EXERCISE BRIEF.
Identify all lines below that hold "links" and collect them.

Source texts of formatted documents
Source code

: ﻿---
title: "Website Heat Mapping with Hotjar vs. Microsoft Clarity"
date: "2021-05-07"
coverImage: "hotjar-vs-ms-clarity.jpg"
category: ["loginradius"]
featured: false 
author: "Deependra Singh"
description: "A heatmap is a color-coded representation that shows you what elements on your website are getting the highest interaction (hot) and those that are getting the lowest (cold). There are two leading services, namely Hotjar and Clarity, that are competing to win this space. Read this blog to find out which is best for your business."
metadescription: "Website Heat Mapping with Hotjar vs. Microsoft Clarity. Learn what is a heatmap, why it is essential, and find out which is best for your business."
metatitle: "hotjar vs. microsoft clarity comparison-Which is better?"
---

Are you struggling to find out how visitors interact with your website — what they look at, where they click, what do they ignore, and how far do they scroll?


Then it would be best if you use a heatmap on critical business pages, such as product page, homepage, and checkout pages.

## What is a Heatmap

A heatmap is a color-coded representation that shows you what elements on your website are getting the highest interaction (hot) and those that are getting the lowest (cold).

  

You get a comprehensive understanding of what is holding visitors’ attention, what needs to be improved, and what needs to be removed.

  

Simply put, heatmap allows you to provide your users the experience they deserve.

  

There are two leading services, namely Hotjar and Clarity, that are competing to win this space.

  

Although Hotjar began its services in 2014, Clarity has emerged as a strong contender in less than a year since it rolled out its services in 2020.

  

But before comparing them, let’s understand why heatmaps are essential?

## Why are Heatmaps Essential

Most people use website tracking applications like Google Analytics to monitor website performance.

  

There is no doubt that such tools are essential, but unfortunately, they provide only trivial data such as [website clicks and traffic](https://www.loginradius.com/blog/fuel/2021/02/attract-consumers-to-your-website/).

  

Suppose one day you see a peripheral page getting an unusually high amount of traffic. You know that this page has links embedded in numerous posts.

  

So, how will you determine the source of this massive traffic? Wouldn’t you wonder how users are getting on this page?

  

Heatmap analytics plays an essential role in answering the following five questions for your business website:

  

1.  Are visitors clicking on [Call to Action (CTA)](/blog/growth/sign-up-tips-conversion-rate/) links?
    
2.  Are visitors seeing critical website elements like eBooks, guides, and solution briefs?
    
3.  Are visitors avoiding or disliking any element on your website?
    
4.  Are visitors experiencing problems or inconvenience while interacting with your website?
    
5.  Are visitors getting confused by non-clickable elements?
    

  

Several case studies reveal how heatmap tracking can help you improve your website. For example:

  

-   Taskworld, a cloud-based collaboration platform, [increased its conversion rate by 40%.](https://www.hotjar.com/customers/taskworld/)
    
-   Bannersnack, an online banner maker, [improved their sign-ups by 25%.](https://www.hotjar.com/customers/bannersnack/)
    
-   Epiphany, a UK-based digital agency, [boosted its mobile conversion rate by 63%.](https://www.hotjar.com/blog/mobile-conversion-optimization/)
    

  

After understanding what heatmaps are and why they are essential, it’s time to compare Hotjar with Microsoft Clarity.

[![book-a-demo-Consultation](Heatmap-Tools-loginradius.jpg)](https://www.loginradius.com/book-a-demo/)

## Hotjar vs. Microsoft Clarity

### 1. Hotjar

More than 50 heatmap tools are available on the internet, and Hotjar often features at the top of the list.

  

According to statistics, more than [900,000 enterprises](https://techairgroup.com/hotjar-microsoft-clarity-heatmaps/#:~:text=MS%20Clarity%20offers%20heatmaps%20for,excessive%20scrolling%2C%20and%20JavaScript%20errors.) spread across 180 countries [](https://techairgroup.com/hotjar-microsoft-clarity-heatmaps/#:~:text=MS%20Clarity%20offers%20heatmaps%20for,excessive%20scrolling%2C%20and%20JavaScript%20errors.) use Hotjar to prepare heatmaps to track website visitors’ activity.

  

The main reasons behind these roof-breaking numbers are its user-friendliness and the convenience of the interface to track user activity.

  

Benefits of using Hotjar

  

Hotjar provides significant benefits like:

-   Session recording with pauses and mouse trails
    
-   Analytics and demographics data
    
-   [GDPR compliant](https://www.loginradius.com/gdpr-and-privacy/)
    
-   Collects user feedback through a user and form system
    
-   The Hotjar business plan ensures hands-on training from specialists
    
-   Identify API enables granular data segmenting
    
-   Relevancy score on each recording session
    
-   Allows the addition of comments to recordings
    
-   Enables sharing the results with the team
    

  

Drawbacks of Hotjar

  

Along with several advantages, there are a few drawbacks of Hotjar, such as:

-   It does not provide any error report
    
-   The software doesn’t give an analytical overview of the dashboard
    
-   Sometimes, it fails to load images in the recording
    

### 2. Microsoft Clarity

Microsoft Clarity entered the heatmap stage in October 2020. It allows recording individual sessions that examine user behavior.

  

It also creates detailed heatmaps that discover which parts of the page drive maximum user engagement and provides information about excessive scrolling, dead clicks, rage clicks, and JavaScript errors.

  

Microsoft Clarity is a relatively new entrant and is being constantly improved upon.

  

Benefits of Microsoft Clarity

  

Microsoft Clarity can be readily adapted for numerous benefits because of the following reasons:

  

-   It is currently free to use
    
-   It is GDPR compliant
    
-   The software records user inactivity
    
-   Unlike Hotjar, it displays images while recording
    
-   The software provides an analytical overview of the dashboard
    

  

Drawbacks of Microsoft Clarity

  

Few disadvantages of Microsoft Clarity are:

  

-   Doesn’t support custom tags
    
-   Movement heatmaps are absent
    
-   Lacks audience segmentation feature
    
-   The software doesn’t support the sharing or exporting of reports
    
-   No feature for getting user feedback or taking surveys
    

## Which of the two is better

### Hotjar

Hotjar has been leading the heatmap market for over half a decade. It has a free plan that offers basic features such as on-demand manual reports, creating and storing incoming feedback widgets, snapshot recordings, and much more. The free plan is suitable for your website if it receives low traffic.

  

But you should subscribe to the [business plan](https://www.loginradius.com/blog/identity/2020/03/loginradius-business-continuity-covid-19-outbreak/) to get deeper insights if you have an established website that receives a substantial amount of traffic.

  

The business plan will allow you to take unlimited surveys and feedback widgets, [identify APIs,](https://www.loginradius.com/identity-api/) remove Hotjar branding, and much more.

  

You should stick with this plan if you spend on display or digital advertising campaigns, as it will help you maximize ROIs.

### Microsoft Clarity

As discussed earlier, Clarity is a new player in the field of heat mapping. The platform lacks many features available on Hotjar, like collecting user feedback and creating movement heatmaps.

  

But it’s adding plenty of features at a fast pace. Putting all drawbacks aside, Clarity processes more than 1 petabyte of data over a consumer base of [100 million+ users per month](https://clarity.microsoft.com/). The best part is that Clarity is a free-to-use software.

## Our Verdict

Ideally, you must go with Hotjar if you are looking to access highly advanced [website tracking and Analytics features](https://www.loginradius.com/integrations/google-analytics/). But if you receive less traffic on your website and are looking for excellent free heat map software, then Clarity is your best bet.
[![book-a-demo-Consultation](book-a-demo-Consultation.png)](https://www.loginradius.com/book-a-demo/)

COMPLETED TASK.
Suppose one day you see a peripheral page getting an unusually high amount of traffic. You know that this page has links embedded in numerous posts.
1.  Are visitors clicking on [Call to Action (CTA)](/blog/growth/sign-up-tips-conversion-rate/) links?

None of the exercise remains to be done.